[Records for this exercise]

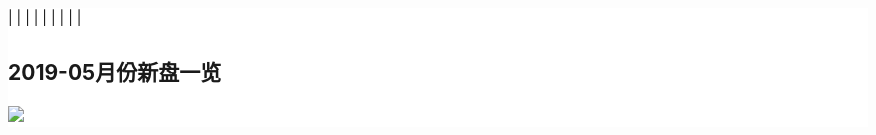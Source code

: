 |              |              |          |          |      |         |              |                          |

## 2019-05月份新盘一览
![](/images/readme/2019.5月份新盘.webp) 

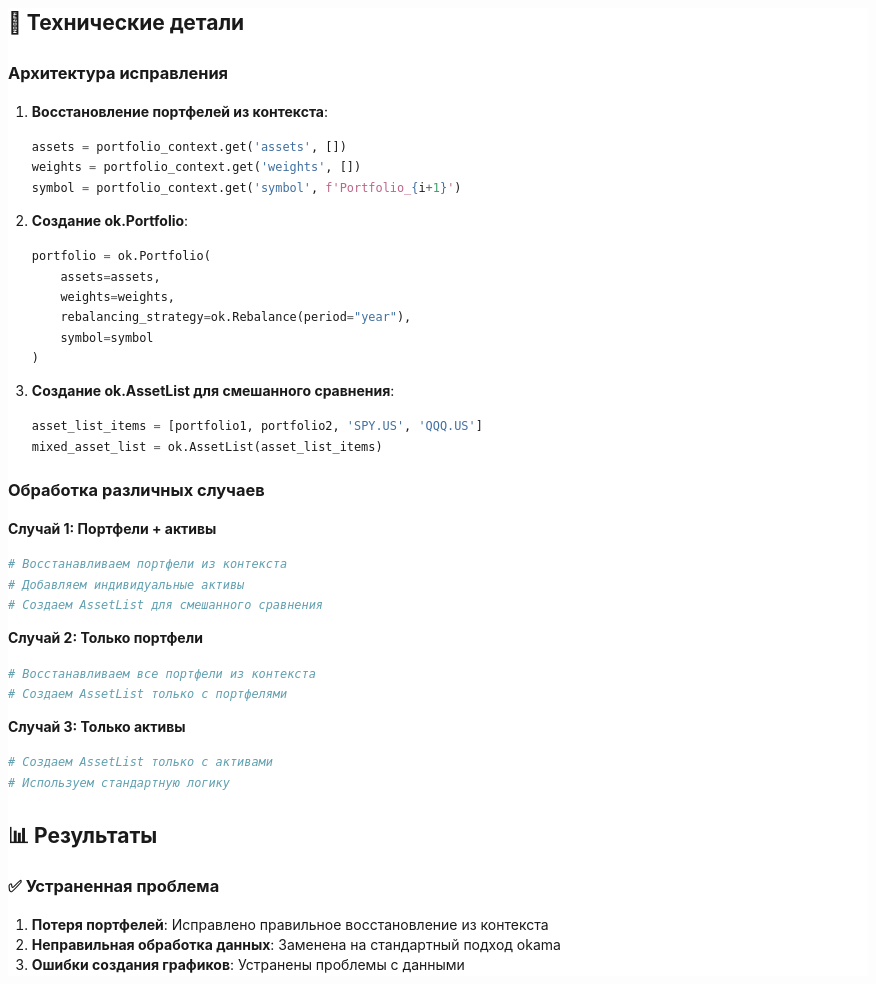 ## 🔧 Технические детали

### Архитектура исправления

1. **Восстановление портфелей из контекста**:
   ```python
   assets = portfolio_context.get('assets', [])
   weights = portfolio_context.get('weights', [])
   symbol = portfolio_context.get('symbol', f'Portfolio_{i+1}')
   ```

2. **Создание ok.Portfolio**:
   ```python
   portfolio = ok.Portfolio(
       assets=assets,
       weights=weights,
       rebalancing_strategy=ok.Rebalance(period="year"),
       symbol=symbol
   )
   ```

3. **Создание ok.AssetList для смешанного сравнения**:
   ```python
   asset_list_items = [portfolio1, portfolio2, 'SPY.US', 'QQQ.US']
   mixed_asset_list = ok.AssetList(asset_list_items)
   ```

### Обработка различных случаев

**Случай 1: Портфели + активы**
```python
# Восстанавливаем портфели из контекста
# Добавляем индивидуальные активы
# Создаем AssetList для смешанного сравнения
```

**Случай 2: Только портфели**
```python
# Восстанавливаем все портфели из контекста
# Создаем AssetList только с портфелями
```

**Случай 3: Только активы**
```python
# Создаем AssetList только с активами
# Используем стандартную логику
```

## 📊 Результаты

### ✅ Устраненная проблема
1. **Потеря портфелей**: Исправлено правильное восстановление из контекста
2. **Неправильная обработка данных**: Заменена на стандартный подход okama
3. **Ошибки создания графиков**: Устранены проблемы с данными
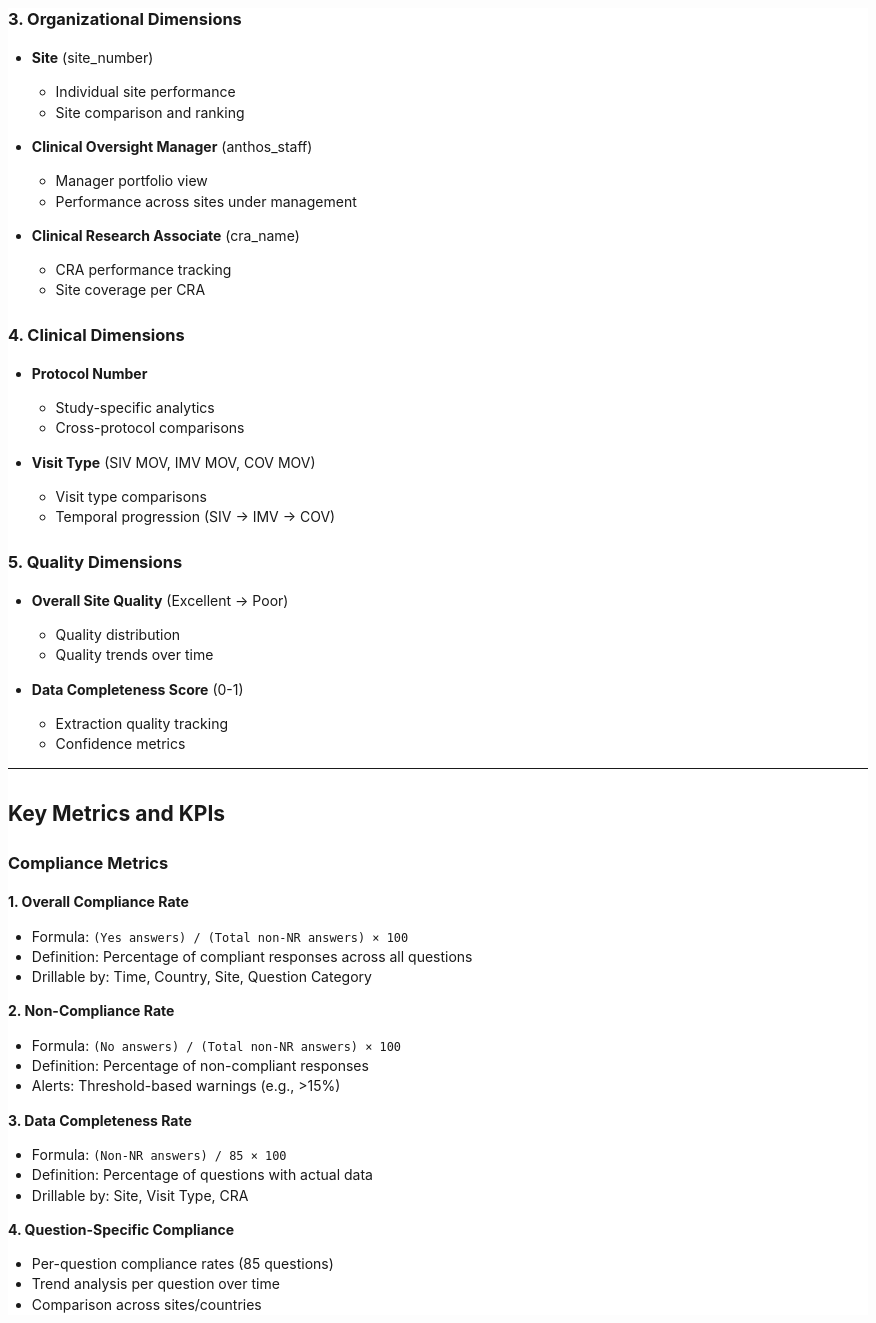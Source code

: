 ### 3. Organizational Dimensions
- **Site** (site_number)
  - Individual site performance
  - Site comparison and ranking

- **Clinical Oversight Manager** (anthos_staff)
  - Manager portfolio view
  - Performance across sites under management

- **Clinical Research Associate** (cra_name)
  - CRA performance tracking
  - Site coverage per CRA

### 4. Clinical Dimensions
- **Protocol Number**
  - Study-specific analytics
  - Cross-protocol comparisons

- **Visit Type** (SIV MOV, IMV MOV, COV MOV)
  - Visit type comparisons
  - Temporal progression (SIV → IMV → COV)

### 5. Quality Dimensions
- **Overall Site Quality** (Excellent → Poor)
  - Quality distribution
  - Quality trends over time

- **Data Completeness Score** (0-1)
  - Extraction quality tracking
  - Confidence metrics

---

## Key Metrics and KPIs

### Compliance Metrics

**1. Overall Compliance Rate**
- Formula: `(Yes answers) / (Total non-NR answers) × 100`
- Definition: Percentage of compliant responses across all questions
- Drillable by: Time, Country, Site, Question Category

**2. Non-Compliance Rate**
- Formula: `(No answers) / (Total non-NR answers) × 100`
- Definition: Percentage of non-compliant responses
- Alerts: Threshold-based warnings (e.g., >15%)

**3. Data Completeness Rate**
- Formula: `(Non-NR answers) / 85 × 100`
- Definition: Percentage of questions with actual data
- Drillable by: Site, Visit Type, CRA

**4. Question-Specific Compliance**
- Per-question compliance rates (85 questions)
- Trend analysis per question over time
- Comparison across sites/countries
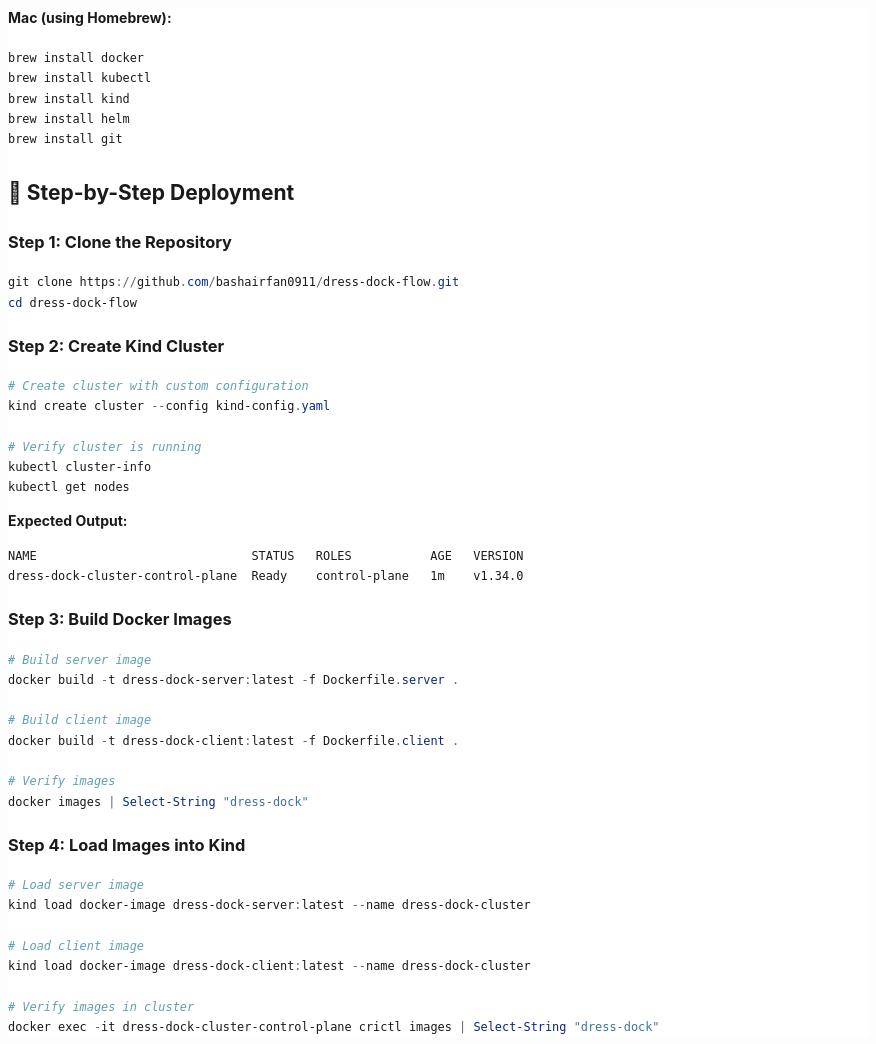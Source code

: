 #### Mac (using Homebrew):
```bash
brew install docker
brew install kubectl
brew install kind
brew install helm
brew install git
```

## 🚀 Step-by-Step Deployment

### Step 1: Clone the Repository

```powershell
git clone https://github.com/bashairfan0911/dress-dock-flow.git
cd dress-dock-flow
```

### Step 2: Create Kind Cluster

```powershell
# Create cluster with custom configuration
kind create cluster --config kind-config.yaml

# Verify cluster is running
kubectl cluster-info
kubectl get nodes
```

**Expected Output:**
```
NAME                              STATUS   ROLES           AGE   VERSION
dress-dock-cluster-control-plane  Ready    control-plane   1m    v1.34.0
```

### Step 3: Build Docker Images

```powershell
# Build server image
docker build -t dress-dock-server:latest -f Dockerfile.server .

# Build client image
docker build -t dress-dock-client:latest -f Dockerfile.client .

# Verify images
docker images | Select-String "dress-dock"
```

### Step 4: Load Images into Kind

```powershell
# Load server image
kind load docker-image dress-dock-server:latest --name dress-dock-cluster

# Load client image
kind load docker-image dress-dock-client:latest --name dress-dock-cluster

# Verify images in cluster
docker exec -it dress-dock-cluster-control-plane crictl images | Select-String "dress-dock"
```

[/Records for this exercise]

** Problem to work on **
Would you retype each line above exactly and skip every image?

** Solution below **
Source code

: |              |              |          |          |      |         |              |                          |

## 2019-05月份新盘一览
![](/images/readme/2019.5月份新盘.webp) 

 ## 🔧 Технические детали

### Архитектура исправления

1. **Восстановление портфелей из контекста**:
   ```python
   assets = portfolio_context.get('assets', [])
   weights = portfolio_context.get('weights', [])
   symbol = portfolio_context.get('symbol', f'Portfolio_{i+1}')
   ```

2. **Создание ok.Portfolio**:
   ```python
   portfolio = ok.Portfolio(
       assets=assets,
       weights=weights,
       rebalancing_strategy=ok.Rebalance(period="year"),
       symbol=symbol
   )
   ```

3. **Создание ok.AssetList для смешанного сравнения**:
   ```python
   asset_list_items = [portfolio1, portfolio2, 'SPY.US', 'QQQ.US']
   mixed_asset_list = ok.AssetList(asset_list_items)
   ```

### Обработка различных случаев

**Случай 1: Портфели + активы**
```python
# Восстанавливаем портфели из контекста
# Добавляем индивидуальные активы
# Создаем AssetList для смешанного сравнения
```

**Случай 2: Только портфели**
```python
# Восстанавливаем все портфели из контекста
# Создаем AssetList только с портфелями
```

**Случай 3: Только активы**
```python
# Создаем AssetList только с активами
# Используем стандартную логику
```

## 📊 Результаты

### ✅ Устраненная проблема
1. **Потеря портфелей**: Исправлено правильное восстановление из контекста
2. **Неправильная обработка данных**: Заменена на стандартный подход okama
3. **Ошибки создания графиков**: Устранены проблемы с данными
Source code

: ### 3. Organizational Dimensions
- **Site** (site_number)
  - Individual site performance
  - Site comparison and ranking

- **Clinical Oversight Manager** (anthos_staff)
  - Manager portfolio view
  - Performance across sites under management

- **Clinical Research Associate** (cra_name)
  - CRA performance tracking
  - Site coverage per CRA

### 4. Clinical Dimensions
- **Protocol Number**
  - Study-specific analytics
  - Cross-protocol comparisons

- **Visit Type** (SIV MOV, IMV MOV, COV MOV)
  - Visit type comparisons
  - Temporal progression (SIV → IMV → COV)

### 5. Quality Dimensions
- **Overall Site Quality** (Excellent → Poor)
  - Quality distribution
  - Quality trends over time

- **Data Completeness Score** (0-1)
  - Extraction quality tracking
  - Confidence metrics

---

## Key Metrics and KPIs

### Compliance Metrics

**1. Overall Compliance Rate**
- Formula: `(Yes answers) / (Total non-NR answers) × 100`
- Definition: Percentage of compliant responses across all questions
- Drillable by: Time, Country, Site, Question Category

**2. Non-Compliance Rate**
- Formula: `(No answers) / (Total non-NR answers) × 100`
- Definition: Percentage of non-compliant responses
- Alerts: Threshold-based warnings (e.g., >15%)

**3. Data Completeness Rate**
- Formula: `(Non-NR answers) / 85 × 100`
- Definition: Percentage of questions with actual data
- Drillable by: Site, Visit Type, CRA

**4. Question-Specific Compliance**
- Per-question compliance rates (85 questions)
- Trend analysis per question over time
- Comparison across sites/countries
Source code

: #### Mac (using Homebrew):
```bash
brew install docker
brew install kubectl
brew install kind
brew install helm
brew install git
```

## 🚀 Step-by-Step Deployment

### Step 1: Clone the Repository

```powershell
git clone https://github.com/bashairfan0911/dress-dock-flow.git
cd dress-dock-flow
```

### Step 2: Create Kind Cluster

```powershell
# Create cluster with custom configuration
kind create cluster --config kind-config.yaml

# Verify cluster is running
kubectl cluster-info
kubectl get nodes
```

**Expected Output:**
```
NAME                              STATUS   ROLES           AGE   VERSION
dress-dock-cluster-control-plane  Ready    control-plane   1m    v1.34.0
```

### Step 3: Build Docker Images

```powershell
# Build server image
docker build -t dress-dock-server:latest -f Dockerfile.server .

# Build client image
docker build -t dress-dock-client:latest -f Dockerfile.client .

# Verify images
docker images | Select-String "dress-dock"
```

### Step 4: Load Images into Kind

```powershell
# Load server image
kind load docker-image dress-dock-server:latest --name dress-dock-cluster

# Load client image
kind load docker-image dress-dock-client:latest --name dress-dock-cluster

# Verify images in cluster
docker exec -it dress-dock-cluster-control-plane crictl images | Select-String "dress-dock"
```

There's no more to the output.